Ideal of the twisted cubic

Solution 1:

Here is a purely algebraic proof that $I(X)=I$.
It is of course sufficient to prove that $I(X) \subset I$ and for that it suffices to prove that every homogeneous polynomial $P(a,b,c,d)$ which vanishes on $X$ is in $I$.

Lemma
Any homogeneous polynomial $P(a,b,c,d)\in k[a,b,c,d]$ can be written $$P(a,b,c,d)=R(a,d) +S(a,d)b+T(a,d)c+i(a,b,c,d) $$ for some polynomials $R,S,T\in k[a,d]$ and a polynomial $i\in I$
The easy proof is by induction on the degree of $P$ and I'll leave it to you.

Now back to our problem.
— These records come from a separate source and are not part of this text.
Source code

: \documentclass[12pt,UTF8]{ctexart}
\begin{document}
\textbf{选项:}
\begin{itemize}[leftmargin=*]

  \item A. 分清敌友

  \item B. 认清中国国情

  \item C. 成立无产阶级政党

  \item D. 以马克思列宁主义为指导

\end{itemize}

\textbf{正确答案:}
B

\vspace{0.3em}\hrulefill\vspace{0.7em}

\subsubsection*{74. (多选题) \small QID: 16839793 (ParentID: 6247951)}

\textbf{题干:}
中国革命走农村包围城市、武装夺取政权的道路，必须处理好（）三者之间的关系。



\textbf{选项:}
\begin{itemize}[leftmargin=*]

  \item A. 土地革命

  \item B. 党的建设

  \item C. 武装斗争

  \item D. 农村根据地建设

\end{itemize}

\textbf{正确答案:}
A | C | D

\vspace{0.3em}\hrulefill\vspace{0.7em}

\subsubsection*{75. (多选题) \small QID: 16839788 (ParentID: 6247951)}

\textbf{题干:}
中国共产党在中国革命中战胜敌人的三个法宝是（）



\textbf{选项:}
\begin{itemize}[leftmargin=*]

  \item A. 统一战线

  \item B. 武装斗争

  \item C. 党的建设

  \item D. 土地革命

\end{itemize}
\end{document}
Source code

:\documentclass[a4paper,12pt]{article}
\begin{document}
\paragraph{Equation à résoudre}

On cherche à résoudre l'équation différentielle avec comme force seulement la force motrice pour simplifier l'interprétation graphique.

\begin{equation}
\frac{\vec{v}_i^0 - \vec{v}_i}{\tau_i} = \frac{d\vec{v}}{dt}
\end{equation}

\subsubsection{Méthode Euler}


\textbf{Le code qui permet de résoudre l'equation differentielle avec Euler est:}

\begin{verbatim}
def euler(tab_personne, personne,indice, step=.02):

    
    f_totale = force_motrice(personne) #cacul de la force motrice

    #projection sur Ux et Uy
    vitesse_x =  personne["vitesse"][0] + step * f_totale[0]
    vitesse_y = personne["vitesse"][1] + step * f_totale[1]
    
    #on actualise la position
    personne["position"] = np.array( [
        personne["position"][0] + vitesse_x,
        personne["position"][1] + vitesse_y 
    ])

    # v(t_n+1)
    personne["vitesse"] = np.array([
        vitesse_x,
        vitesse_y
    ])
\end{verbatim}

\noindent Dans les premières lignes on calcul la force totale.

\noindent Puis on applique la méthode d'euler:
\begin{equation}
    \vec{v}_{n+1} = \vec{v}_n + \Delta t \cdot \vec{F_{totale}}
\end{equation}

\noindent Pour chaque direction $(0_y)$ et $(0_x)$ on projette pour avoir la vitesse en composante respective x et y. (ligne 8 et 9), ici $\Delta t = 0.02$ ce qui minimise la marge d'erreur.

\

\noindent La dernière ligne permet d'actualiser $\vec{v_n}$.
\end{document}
If now that homogeneous $P$ is in $ I(X)$ , we write it as in the lemma and get by using that $P$ vanishes on $X$ that for all $(x:y)\in \mathbb P^1_k$ $$0=P(x^3,x^2y,xy^2,y^3)=R(x^3,y^3) +S(x^3,y^3)x^2y+T(x^3,y^3)xy^2+0 $$
By considering exponents modulo $3$ for $x$ and $y$, we see that no cancellation occurs, hence that $R=S=T=0$ and thus $P=i\in I$ as required.

Solution 2:

The ideal $I$ is prime if and only if its associated projective scheme $V_p(I)\subset \mathbb P^3_k$ is integral.
This in turn can be checked on the four standard affine open subschemes covering $\mathbb P^3_k$.
For example in the affine open subscheme (isomorphic to $\mathbb A^3_k$) $U_d\subset \mathbb P^3_k$ corresponding to $d=1$, the scheme $V_p(I)\cap U_d$ is defined by the ideal $(a-bc,b^2-ac,c^2-b)$ which is trivially prime in $k[a,b,c]$.
Three similar calculations will imply that indeed the original ideal $I$ is prime.

Solution 3:

There are several algorithms that can compute whether your ideal $I$ is prime or not, most of the algorithms use Groebner basis. I gave your ideal to a maple package, namely PrimDecomp, obtainable from http://wwwb.math.rwth-aachen.de/~markus/ and it says that your ideal is prime.